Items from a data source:
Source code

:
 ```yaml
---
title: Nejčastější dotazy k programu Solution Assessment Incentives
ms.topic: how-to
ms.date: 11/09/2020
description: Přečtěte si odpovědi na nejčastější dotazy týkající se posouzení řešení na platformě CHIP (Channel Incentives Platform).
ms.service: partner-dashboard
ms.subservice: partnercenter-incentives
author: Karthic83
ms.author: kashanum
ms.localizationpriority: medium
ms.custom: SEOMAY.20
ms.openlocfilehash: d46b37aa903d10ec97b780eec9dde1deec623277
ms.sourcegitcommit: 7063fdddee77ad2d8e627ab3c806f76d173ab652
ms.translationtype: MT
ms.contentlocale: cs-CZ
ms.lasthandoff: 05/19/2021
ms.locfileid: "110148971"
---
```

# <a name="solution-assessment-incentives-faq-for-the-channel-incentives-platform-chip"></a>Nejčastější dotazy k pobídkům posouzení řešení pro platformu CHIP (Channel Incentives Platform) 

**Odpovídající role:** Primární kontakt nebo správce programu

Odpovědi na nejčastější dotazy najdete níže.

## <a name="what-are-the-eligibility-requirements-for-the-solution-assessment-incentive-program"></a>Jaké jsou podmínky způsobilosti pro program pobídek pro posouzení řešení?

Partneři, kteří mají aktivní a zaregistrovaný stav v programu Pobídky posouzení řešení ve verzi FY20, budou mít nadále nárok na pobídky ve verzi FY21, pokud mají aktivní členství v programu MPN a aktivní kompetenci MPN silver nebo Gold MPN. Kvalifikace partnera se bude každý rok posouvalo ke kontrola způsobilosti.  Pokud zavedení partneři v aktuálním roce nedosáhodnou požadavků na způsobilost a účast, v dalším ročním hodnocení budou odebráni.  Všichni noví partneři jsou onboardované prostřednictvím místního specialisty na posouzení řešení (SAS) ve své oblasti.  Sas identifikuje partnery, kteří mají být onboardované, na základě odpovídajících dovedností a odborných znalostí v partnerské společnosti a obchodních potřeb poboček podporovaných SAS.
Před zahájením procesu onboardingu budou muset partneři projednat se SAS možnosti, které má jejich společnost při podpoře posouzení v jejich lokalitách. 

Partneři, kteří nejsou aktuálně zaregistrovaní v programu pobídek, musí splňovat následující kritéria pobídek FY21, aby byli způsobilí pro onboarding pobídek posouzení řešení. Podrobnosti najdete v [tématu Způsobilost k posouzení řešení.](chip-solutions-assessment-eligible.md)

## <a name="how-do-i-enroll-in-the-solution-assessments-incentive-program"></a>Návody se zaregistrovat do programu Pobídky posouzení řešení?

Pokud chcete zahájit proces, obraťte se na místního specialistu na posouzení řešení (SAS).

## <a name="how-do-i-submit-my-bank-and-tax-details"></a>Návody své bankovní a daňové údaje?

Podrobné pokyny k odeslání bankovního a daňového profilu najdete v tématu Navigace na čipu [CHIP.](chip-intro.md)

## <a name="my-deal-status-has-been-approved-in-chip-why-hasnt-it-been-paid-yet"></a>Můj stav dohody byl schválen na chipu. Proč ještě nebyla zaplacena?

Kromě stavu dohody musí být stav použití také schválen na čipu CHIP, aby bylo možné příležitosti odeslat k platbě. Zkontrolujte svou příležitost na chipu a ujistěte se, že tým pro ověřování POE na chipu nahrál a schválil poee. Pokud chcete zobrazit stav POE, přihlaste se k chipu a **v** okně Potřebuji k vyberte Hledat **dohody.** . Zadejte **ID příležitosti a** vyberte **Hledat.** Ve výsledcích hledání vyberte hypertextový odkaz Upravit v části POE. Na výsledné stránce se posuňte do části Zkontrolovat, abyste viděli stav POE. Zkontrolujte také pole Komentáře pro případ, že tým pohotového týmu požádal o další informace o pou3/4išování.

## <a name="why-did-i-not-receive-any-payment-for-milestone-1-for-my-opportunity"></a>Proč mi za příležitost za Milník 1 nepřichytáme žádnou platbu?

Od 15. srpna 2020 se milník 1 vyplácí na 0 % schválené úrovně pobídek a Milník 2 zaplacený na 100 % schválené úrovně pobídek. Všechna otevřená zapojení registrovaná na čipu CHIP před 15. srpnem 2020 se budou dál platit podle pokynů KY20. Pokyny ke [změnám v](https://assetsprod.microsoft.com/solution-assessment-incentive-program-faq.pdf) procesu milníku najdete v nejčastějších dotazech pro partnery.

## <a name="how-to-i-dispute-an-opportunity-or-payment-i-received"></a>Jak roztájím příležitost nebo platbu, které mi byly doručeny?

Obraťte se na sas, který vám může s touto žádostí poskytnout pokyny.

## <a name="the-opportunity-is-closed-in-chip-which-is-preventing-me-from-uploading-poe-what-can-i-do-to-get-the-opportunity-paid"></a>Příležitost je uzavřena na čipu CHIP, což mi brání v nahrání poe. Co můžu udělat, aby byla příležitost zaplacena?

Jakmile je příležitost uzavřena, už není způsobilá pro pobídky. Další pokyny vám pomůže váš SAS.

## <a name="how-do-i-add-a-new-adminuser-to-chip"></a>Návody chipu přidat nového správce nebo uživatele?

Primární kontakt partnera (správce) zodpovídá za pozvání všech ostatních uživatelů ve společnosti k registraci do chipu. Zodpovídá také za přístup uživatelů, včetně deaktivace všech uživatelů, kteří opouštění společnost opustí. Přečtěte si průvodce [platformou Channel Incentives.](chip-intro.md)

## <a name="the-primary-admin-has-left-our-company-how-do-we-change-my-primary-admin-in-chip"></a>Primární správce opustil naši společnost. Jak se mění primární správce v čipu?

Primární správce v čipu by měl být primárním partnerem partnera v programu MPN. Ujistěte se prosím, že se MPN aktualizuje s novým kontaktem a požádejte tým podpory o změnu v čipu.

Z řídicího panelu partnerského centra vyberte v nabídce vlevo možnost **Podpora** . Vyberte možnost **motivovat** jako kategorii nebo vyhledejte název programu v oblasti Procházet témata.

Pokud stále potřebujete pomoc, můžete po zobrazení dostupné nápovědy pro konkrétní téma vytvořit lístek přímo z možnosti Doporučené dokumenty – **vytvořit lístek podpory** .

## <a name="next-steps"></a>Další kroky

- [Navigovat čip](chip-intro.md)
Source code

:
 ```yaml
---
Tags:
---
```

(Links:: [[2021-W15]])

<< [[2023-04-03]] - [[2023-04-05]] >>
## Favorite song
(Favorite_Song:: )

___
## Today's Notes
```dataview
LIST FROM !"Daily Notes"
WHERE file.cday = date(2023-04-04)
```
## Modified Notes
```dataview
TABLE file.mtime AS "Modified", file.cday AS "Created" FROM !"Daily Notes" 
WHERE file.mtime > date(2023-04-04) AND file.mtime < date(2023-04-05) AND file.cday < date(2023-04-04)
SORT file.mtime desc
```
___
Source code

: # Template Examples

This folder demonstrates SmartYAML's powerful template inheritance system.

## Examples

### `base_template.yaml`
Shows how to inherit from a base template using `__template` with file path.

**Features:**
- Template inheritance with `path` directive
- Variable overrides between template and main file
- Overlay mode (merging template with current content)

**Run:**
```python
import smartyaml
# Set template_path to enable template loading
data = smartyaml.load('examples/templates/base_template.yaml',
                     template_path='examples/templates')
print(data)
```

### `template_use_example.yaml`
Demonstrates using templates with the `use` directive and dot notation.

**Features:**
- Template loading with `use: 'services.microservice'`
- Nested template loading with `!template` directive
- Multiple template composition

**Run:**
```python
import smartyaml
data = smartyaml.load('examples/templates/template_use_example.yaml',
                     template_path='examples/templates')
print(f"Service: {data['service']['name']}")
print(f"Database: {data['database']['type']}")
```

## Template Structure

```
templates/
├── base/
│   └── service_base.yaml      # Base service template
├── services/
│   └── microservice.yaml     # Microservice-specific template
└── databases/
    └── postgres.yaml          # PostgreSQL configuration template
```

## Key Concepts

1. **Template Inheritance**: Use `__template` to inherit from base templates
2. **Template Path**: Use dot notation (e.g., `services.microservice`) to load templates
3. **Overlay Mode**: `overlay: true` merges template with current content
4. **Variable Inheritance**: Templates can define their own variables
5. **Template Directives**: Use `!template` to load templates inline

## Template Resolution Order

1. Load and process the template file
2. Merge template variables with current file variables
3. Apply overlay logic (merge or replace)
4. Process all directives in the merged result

> **WHAT THE TASK REQUIRES**:
Taking the entries above, write out exactly the lines starting with the line containing "## Modified Notes" and going on through the line containing "# Template Examples", both included, and nothing else.

> **RESPONSE**:
## Modified Notes
```dataview
TABLE file.mtime AS "Modified", file.cday AS "Created" FROM !"Daily Notes" 
WHERE file.mtime > date(2023-04-04) AND file.mtime < date(2023-04-05) AND file.cday < date(2023-04-04)
SORT file.mtime desc
```
___
Source code

: # Template Examples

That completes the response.